HELOC Vs. Home Equity Loan: Which Is Best For You?

Are you a homeowner needing extra cash for a home renovation or another purpose? If so, how will you finance the project? Two common financing tools tap into home equity (the value of your home less total debt outstanding on your home): a Home Equity Line of Credit (HELOC) and a Home Equity Loan. Do you know the difference between the two? Most homeowners think they are the same thing – but this is not the case.

Home Equity Loan Vs. HELOC: What is the Difference?

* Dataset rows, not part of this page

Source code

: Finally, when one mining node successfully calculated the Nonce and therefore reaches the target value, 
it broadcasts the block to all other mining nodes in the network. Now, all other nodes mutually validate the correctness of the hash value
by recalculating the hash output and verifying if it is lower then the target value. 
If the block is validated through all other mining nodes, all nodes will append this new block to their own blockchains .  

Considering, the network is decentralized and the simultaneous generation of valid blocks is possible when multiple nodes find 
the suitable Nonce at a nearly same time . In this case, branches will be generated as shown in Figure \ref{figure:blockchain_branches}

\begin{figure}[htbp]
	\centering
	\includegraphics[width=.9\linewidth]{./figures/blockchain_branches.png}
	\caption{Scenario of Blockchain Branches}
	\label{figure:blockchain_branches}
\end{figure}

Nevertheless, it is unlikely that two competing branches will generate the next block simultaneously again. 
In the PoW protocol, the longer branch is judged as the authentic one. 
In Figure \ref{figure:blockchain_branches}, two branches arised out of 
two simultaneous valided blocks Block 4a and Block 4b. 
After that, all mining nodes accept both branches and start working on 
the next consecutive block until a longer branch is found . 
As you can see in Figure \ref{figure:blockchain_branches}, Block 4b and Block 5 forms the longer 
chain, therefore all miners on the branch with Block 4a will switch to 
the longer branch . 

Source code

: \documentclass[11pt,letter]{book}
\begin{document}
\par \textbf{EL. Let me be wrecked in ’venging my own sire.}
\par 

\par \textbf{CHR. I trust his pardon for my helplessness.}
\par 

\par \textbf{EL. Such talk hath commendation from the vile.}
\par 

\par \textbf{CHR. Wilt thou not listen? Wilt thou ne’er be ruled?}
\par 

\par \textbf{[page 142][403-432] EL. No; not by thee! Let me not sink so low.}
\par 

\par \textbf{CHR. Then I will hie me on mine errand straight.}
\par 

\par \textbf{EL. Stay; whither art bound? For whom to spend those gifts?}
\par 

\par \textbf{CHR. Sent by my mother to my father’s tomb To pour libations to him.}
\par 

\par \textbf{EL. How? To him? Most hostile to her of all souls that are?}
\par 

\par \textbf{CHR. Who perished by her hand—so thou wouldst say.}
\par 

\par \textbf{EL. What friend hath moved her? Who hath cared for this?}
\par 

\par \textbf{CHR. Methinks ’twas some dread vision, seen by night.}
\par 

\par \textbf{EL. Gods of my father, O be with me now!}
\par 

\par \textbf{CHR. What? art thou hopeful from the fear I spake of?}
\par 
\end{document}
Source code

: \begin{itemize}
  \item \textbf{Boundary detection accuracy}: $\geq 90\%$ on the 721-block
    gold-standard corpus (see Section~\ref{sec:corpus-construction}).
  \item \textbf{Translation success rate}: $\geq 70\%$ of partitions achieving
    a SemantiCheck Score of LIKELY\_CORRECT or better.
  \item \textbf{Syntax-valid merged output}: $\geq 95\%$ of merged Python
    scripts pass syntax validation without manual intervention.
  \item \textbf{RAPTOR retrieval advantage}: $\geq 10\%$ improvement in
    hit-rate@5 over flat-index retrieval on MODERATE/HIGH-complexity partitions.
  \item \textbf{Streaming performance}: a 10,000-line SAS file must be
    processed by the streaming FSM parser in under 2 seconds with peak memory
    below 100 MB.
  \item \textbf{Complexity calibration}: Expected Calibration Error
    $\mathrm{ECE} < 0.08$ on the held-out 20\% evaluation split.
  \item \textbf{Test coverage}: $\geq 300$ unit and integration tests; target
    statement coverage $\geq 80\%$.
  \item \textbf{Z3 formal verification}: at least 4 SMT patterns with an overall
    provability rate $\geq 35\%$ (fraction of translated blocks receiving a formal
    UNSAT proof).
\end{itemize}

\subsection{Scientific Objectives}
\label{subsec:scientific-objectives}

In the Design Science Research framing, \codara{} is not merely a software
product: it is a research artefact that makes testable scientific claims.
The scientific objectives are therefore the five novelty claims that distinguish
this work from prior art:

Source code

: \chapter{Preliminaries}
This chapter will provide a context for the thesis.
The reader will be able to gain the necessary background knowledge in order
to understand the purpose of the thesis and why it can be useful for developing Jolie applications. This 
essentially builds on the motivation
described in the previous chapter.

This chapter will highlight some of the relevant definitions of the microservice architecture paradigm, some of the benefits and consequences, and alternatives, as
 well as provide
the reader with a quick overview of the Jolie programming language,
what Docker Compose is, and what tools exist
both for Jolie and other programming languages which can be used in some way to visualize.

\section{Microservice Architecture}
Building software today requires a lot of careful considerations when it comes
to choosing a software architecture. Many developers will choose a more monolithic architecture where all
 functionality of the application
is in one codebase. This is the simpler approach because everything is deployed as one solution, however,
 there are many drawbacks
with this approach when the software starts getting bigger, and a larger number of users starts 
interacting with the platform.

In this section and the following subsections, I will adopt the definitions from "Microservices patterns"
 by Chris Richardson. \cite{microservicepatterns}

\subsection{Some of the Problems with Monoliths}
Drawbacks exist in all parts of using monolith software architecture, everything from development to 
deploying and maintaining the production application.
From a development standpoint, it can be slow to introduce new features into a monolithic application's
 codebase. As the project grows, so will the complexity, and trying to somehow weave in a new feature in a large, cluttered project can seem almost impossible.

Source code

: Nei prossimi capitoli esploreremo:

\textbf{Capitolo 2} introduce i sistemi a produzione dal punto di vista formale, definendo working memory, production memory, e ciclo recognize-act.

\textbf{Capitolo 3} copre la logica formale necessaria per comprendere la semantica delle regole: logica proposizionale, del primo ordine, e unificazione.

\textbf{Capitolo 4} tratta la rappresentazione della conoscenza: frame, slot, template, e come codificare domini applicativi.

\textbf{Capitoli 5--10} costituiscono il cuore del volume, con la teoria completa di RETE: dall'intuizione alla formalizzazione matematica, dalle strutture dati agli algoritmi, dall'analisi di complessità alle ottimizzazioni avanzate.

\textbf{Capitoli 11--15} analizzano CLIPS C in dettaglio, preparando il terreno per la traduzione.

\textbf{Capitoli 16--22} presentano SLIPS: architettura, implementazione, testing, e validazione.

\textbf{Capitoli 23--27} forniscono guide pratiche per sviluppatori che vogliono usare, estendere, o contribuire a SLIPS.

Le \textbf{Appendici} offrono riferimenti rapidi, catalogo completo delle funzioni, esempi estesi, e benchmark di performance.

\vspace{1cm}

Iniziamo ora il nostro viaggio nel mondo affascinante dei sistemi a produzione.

With a Home Equity Loan, you receive an upfront lump sum that is repaid in fixed payments. A HELOC enables you to tap into equity as needed - up to a certain limit. Most home equity loans have fixed rates while a HELOC typically has a variable interest rate that changes over time depending on the interest rate environment.

· Home Equity Loan

A home equity loan is a second mortgage that enables using the equity in your home as “collateral” to borrow money. You use your home as security to protect the lender if you default on the loan. Your lender loans money as a lump sum at a fixed interest rate. You make your monthly payments (principal and interest) during a repayment period. You can generally borrow around 80% to 85% of the value of your home, minus what you owe on your primary mortgage.

· Home Equity Line Of Credit (HELOC) A HELOC is a different type of second mortgage allowing you to borrow money against the equity in your home as a line of credit. Equity in your home can pay for whatever you need, including home improvements, education, and credit card debt consolidation. A HELOC has two phases: the draw period and repayment period. The draw period is the time when your line of credit is open and available for you to use. During this period (10 or 15 years), the only payments required are interest payments on any funds borrowed. At the end of the draw period, the borrower must make repayments based on the principal and remaining interest. Most HELOCs have variable interest rates, which fluctuate based on the changes in the market.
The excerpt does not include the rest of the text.